▶ **Problem details**:
Transcribe each entry shown below with no difference from the original.

** Opening Extracted material block **

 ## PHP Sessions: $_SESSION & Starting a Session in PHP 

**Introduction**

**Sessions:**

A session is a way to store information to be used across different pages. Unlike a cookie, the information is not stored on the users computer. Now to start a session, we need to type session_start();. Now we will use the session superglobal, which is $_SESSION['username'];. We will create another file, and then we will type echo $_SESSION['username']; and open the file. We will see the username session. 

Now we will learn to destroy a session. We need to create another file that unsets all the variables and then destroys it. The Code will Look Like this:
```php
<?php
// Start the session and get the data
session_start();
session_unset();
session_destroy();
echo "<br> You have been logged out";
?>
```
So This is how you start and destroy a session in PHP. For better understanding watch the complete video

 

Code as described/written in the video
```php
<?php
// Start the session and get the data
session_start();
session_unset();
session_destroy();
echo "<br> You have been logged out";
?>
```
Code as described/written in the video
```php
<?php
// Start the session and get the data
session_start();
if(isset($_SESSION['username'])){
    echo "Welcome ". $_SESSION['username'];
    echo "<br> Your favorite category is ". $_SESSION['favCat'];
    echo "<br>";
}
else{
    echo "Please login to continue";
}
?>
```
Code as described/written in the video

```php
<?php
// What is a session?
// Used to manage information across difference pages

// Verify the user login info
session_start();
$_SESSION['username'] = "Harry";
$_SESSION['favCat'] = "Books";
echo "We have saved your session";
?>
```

** Closing Extracted material block **

▶ **Response to this exercise**:
 ## PHP Sessions: $_SESSION & Starting a Session in PHP 

**Introduction**

**Sessions:**

A session is a way to store information to be used across different pages. Unlike a cookie, the information is not stored on the users computer. Now to start a session, we need to type session_start();. Now we will use the session superglobal, which is $_SESSION['username'];. We will create another file, and then we will type echo $_SESSION['username']; and open the file. We will see the username session. 

Now we will learn to destroy a session. We need to create another file that unsets all the variables and then destroys it. The Code will Look Like this:
```php
<?php
// Start the session and get the data
session_start();
session_unset();
session_destroy();
echo "<br> You have been logged out";
?>
```
So This is how you start and destroy a session in PHP. For better understanding watch the complete video

 

Code as described/written in the video
```php
<?php
// Start the session and get the data
session_start();
session_unset();
session_destroy();
echo "<br> You have been logged out";
?>
```
Code as described/written in the video
```php
<?php
// Start the session and get the data
session_start();
if(isset($_SESSION['username'])){
    echo "Welcome ". $_SESSION['username'];
    echo "<br> Your favorite category is ". $_SESSION['favCat'];
    echo "<br>";
}
else{
    echo "Please login to continue";
}
?>
```
Code as described/written in the video

```php
<?php
// What is a session?
// Used to manage information across difference pages

// Verify the user login info
session_start();
$_SESSION['username'] = "Harry";
$_SESSION['favCat'] = "Books";
echo "We have saved your session";
?>
```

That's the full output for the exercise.